Essa não foi a primeira vez que o Superior Tribunal de Justiça admitiu a impetração de habeas corpus após a celebração do acordo de não persecução penal. Na decisão monocrática proferida pelo ministro Ribeiro Dantas, da 5ª Turma, no Habeas Corpus nº 698.186/GO [10], foi destacado que “o acordo de não persecução penal, por si só, não é óbice ao reconhecimento da atipicidade material da conduta.”
O relator também pontuou trecho do voto do ministro Gilmar Mendes, do Supremo Tribunal Federal, no Habeas Corpus nº 176.785, julgado pela 2ª Turma em 17/12/2019, onde é mencionado que “embora o sistema penal negocial possa acarretar aprimoramentos positivos em certas hipóteses, a barganha no processo penal inevitavelmente gera riscos relevantes aos direitos fundamentais do imputado e deve ser estruturada de modo limitado, para evitar a imposição de penas pelo Estado de forma legítima”. Nesse caso, o ministro da Suprema Corte também entendeu que o acordo de transação penal, instituto similar ao ANPP, não acarretaria a perda de objeto de habeas corpus em que se alegava atipicidade da conduta e ausência de justa causa.
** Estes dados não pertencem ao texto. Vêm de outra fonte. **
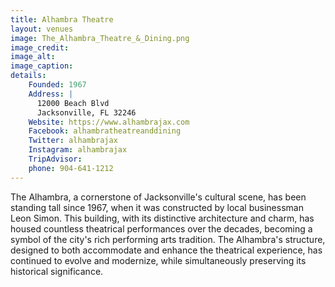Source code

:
 ```yaml
---
title: Alhambra Theatre
layout: venues
image: The_Alhambra_Theatre_&_Dining.png
image_credit:
image_alt:
image_caption:
details: 
    Founded: 1967
    Address: |
      12000 Beach Blvd
      Jacksonville, FL 32246
    Website: https://www.alhambrajax.com
    Facebook: alhambratheatreanddining
    Twitter: alhambrajax
    Instagram: alhambrajax
    TripAdvisor: 
    phone: 904-641-1212
---
```

The Alhambra, a cornerstone of Jacksonville's cultural scene, has been standing tall since 1967, when it was constructed by local businessman Leon Simon. This building, with its distinctive architecture and charm, has housed countless theatrical performances over the decades, becoming a symbol of the city's rich performing arts tradition. The Alhambra's structure, designed to both accommodate and enhance the theatrical experience, has continued to evolve and modernize, while simultaneously preserving its historical significance.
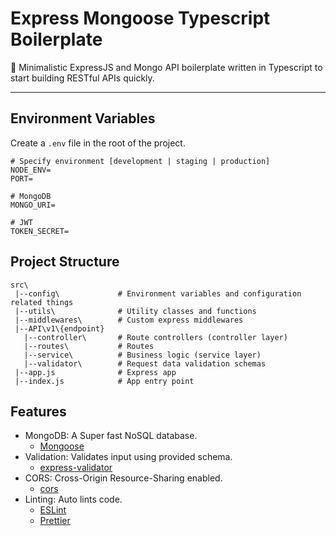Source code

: # Express Mongoose Typescript Boilerplate
:rocket: Minimalistic ExpressJS and Mongo API boilerplate written in Typescript to start building RESTful APIs quickly.

---

## Environment Variables
Create a `.env` file in the root of the project.
```dotenv
# Specify environment [development | staging | production]
NODE_ENV=
PORT=

# MongoDB
MONGO_URI=

# JWT
TOKEN_SECRET=
```
## Project Structure
```
src\
 |--config\             # Environment variables and configuration related things
 |--utils\              # Utility classes and functions
 |--middlewares\        # Custom express middlewares
 |--API\v1\{endpoint}
   |--controller\       # Route controllers (controller layer)
   |--routes\           # Routes
   |--service\          # Business logic (service layer)
   |--validator\        # Request data validation schemas
 |--app.js              # Express app
 |--index.js            # App entry point
```
## Features
- MongoDB: A Super fast NoSQL database.
    -  [Mongoose](https://mongoosejs.com)
- Validation: Validates input using provided schema.
    - [express-validator](https://express-validator.github.io/docs)
- CORS: Cross-Origin Resource-Sharing enabled.
    - [cors](https://www.npmjs.com/package/cors)
- Linting: Auto lints code.
    - [ESLint](https://eslint.org)
    - [Prettier](https://prettier.io)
Dessa forma, caberá a defesa se atentar à conduta imputada ao acusado, bem como aos termos dispostos nos acordos celebrados, e notar que diante de uma flagrante ilegalidade como a atipicidade da conduta, poderá ser impetrado habeas corpus, que consiste em garantir não apenas a liberdade, como também os direitos do acusado.
[1]STJ, Sexta Turma, HC nº 657.165/RJ, relator: min. Rogerio Schietti Cruz, j. em 09/08/2022
[2]https://www.cnmp.mp.br/portal/images/Resolucoes/Resoluo-181-1.pdf . Acesso em 31/01/2025.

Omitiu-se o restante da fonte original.